Application personnelle
- De quel dieu es-tu en train de parler quand tu penses à Dieu ? Est-ce le Dieu qui se révèle en Exode 3 et 4, ou un dieu construit à partir de tes sentiments ?
- À quel endroit de ta vie te sens-tu bloqué comme Moïse au verset « qui suis-je ? » ? Comment le fait que Dieu réponde « je serai avec toi » change ta manière d’avancer cette semaine ?
- Quelles alliances humaines autour de toi te déçoivent en ce moment ? Comment le fait d’appartenir au Dieu de l’alliance vient-il t’affermir sans te rendre indifférent aux autres ?
- La croix de Jésus-Christ est le lieu où tu vois le Dieu de l’alliance, le Dieu de la délivrance et le Dieu digne de confiance. Quand as-tu contemplé la croix pour la dernière fois, sans passer à autre chose trop vite ?
- À qui autour de toi peux-tu raconter cette semaine que croire en Jésus, ce n’est pas « changer de catégorie humaine », mais entrer dans la grande histoire ?
Versets cités
- Exode 3 · Le buisson ardent et l’envoi de Moïse.

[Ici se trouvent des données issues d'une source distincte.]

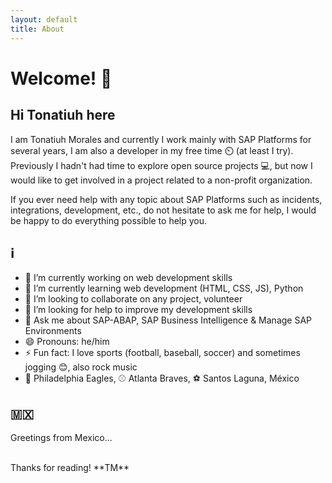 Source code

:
 ```yaml
---
layout: default
title: About
---
```

# Welcome! 👋

## Hi Tonatiuh here  

I am Tonatiuh Morales and currently I work mainly with SAP Platforms for several years, I am also a developer in my free time ⏲️ (at least I try). Previously I hadn't had time to explore open source projects 💻, but now I would like to get involved in a project related to a non-profit organization.    

If you ever need help with any topic about SAP Platforms such as incidents, integrations, development, etc., do not hesitate to ask me for help, I would be happy to do everything possible to help you.  

## ℹ️
- 🔭 I’m currently working on web development skills
- 🌱 I’m currently learning web development (HTML, CSS, JS), Python
- 👯 I’m looking to collaborate on any project, volunteer
- 🤔 I’m looking for help to improve my development skills
- 💬 Ask me about SAP-ABAP, SAP Business Intelligence & Manage SAP Environments
- 😄 Pronouns: he/him
- ⚡ Fun fact: I love sports (football, baseball, soccer) and sometimes jogging 😊, also rock music
- 🏈 Philadelphia Eagles, ⚾ Atlanta Braves, ⚽ Santos Laguna, México  

## 🇲🇽  
Greetings from Mexico...  

<br/>
Thanks for reading! **TM**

- Exode 3.14-15 · « Je suis celui qui suis. »
- Exode 4 · Les signes, la mission d’Aaron, le peuple qui croit.
- Ésaïe 43.10-13 · « Hors de moi il n’y a point de sauveur. »
- Jean 17.3 · « La vie éternelle, c’est qu’ils te connaissent, toi, le seul vrai Dieu, et celui que tu as envoyé, Jésus-Christ. »
- Jean 8.58 · « Avant qu’Abraham fût, je suis. »
- Romains 15.4 · « Tout ce qui a été écrit d’avance l’a été pour notre instruction. »
- Apocalypse 21 · Plus de deuil, plus de pleurs, plus de larmes.
Foire aux questions (FAQ)
Que signifie l’expression « Je suis celui qui suis » ?
C’est le nom que Dieu se donne à lui-même en Exode 3.14. Il dit deux choses. D’abord, qu’il échappe à notre contrôle : il est libre, souverain, éternel, le même hier, aujourd’hui et toujours. Ensuite, qu’on le connaîtra à travers ce qu’il fait pour son peuple. Pour Moïse comme pour toi, connaître ce Dieu-là passe par voir sa délivrance.
Pourquoi Dieu répond-il à Moïse « je serai avec toi » plutôt que de lui dire qui il est ?
Moïse pose la question « qui suis-je ? ». La réponse de Dieu déplace le centre : la question n’est pas Moïse ni ses capacités, mais le Dieu qui l’envoie. Le christianisme est cette révolution copernicienne : le centre, ce n’est pas moi, c’est le Dieu vivant et vrai. Le signe donné à Moïse (« vous rendrez un culte à Dieu sur cette montagne ») s’accomplira quand tout sera fait, parce que Dieu est sûr de ce qu’il fait.
Quel rapport entre le buisson ardent et la croix de Jésus-Christ ?
Le buisson ardent est une rencontre historique unique. Mais c’est une petite délivrance qui annonce la grande. Jésus reprend pour lui-même le nom « Je suis » dans l’Évangile de Jean : je suis le pain de vie, la lumière du monde, la porte, le bon berger, la résurrection et la vie, le chemin, la vérité et la vie, la vraie vigne. À la croix, tu vois Dieu dans sa sainteté, sa justice, son amour, sa grâce et sa fidélité. Par le sang de Jésus, l’alliance est indestructible, la délivrance est parfaite, et Dieu est digne de confiance.